▶ [EXERCISE AIM] Search the entries for the string "display" and give the number of lines that hold it, nothing more.

▶ [RECORDS PROVIDED]

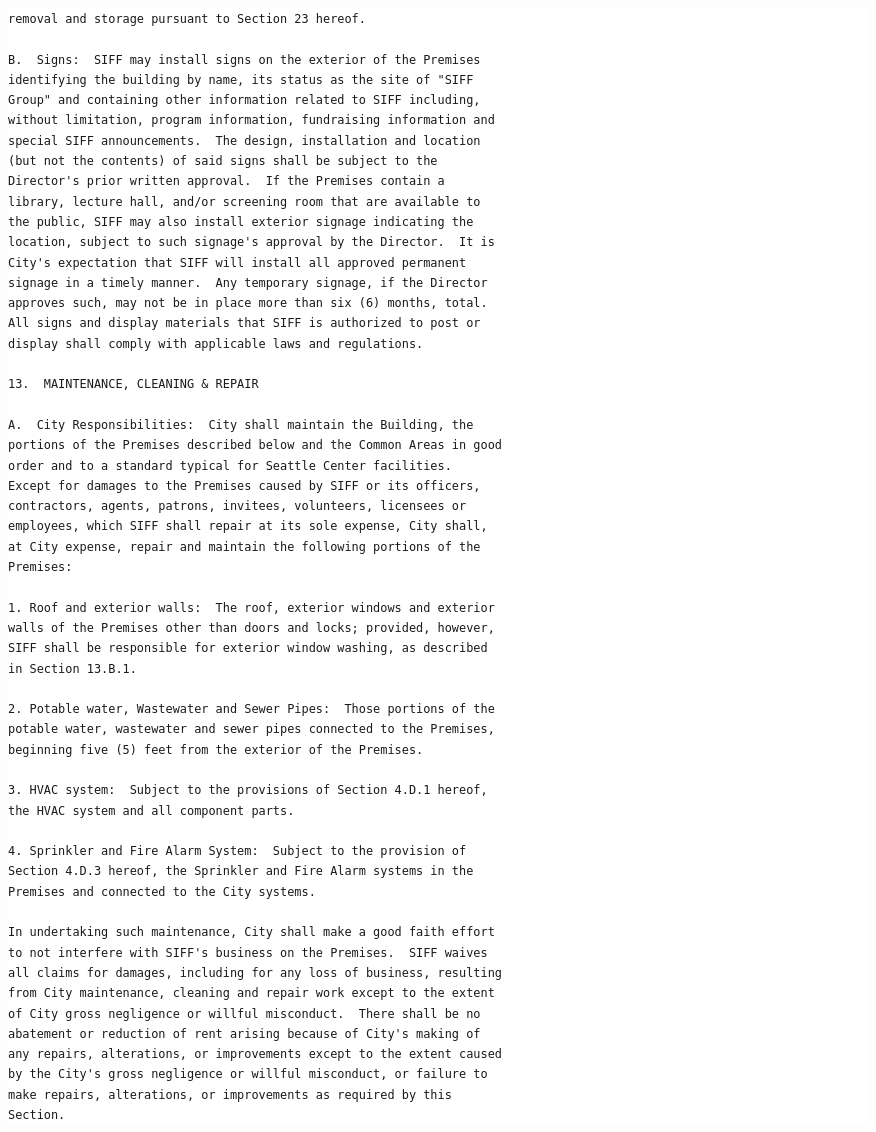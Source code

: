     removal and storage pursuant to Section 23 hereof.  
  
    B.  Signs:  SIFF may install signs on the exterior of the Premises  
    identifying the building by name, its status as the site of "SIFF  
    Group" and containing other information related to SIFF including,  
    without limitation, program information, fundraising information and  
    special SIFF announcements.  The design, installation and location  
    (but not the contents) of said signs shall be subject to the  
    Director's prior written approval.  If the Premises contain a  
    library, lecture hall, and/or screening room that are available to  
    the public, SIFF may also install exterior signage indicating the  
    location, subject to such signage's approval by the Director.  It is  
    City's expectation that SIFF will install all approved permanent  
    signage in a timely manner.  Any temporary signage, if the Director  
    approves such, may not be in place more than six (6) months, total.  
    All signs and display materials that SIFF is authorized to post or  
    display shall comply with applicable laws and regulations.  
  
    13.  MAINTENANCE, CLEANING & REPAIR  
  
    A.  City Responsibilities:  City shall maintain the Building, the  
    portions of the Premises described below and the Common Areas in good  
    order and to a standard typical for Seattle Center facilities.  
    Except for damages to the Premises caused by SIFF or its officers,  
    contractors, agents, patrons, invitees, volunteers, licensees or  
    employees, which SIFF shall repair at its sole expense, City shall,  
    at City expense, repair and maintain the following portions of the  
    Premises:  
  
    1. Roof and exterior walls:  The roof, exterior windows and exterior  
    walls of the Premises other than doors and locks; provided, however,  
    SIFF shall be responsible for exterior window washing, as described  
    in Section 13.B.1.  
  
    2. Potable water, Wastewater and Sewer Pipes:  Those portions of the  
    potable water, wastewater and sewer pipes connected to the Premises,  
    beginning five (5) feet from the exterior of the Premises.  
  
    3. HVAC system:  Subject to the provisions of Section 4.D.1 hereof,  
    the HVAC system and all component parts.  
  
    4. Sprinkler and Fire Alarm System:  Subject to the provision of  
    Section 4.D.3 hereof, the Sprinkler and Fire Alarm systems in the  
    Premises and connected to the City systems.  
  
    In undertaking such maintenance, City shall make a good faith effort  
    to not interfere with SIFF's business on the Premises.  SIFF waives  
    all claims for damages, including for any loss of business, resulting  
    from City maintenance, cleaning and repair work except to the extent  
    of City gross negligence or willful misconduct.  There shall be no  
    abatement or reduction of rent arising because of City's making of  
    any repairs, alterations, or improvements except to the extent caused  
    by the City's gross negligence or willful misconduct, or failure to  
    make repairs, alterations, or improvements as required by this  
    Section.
==
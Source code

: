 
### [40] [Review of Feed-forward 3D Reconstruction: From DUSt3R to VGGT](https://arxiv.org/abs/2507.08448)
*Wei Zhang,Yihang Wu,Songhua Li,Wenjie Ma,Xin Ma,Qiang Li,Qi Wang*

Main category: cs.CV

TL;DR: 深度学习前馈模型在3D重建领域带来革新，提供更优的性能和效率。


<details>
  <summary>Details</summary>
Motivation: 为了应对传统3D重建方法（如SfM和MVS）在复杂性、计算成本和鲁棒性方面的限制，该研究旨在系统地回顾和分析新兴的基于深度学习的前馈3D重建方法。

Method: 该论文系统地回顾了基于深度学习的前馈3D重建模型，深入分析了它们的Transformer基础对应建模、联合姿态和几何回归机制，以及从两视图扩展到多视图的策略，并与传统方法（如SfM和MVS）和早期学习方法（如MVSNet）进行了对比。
* * *
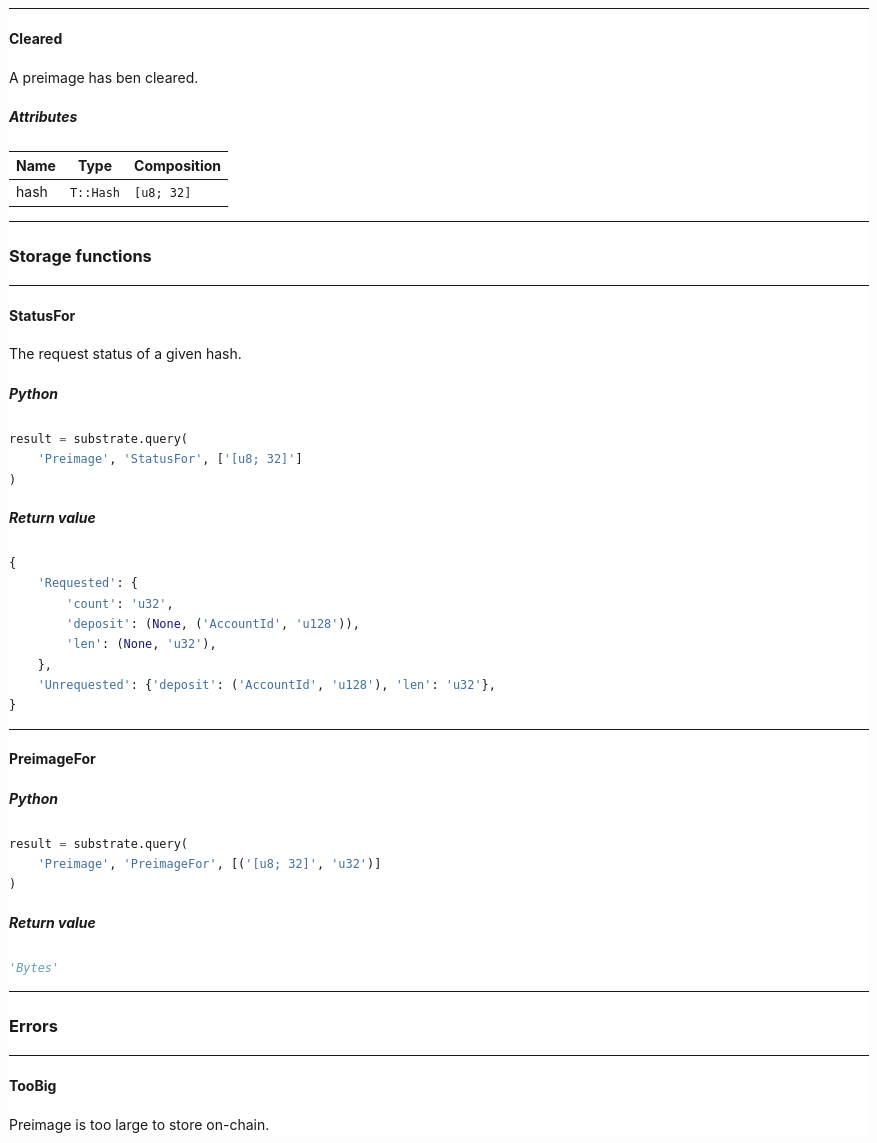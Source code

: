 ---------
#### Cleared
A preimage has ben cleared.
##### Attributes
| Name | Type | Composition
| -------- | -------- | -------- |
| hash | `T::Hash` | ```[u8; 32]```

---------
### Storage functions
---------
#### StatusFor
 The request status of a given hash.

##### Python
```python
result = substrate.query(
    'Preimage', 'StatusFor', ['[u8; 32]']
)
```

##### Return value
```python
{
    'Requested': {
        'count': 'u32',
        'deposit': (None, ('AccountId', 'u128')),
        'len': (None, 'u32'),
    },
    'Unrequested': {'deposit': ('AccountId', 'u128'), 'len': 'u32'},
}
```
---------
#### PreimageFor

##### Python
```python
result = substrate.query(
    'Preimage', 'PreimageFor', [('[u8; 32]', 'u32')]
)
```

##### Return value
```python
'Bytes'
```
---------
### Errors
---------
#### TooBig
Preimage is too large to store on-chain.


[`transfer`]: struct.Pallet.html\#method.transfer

▶ [ANSWER TO THE EXERCISE] 2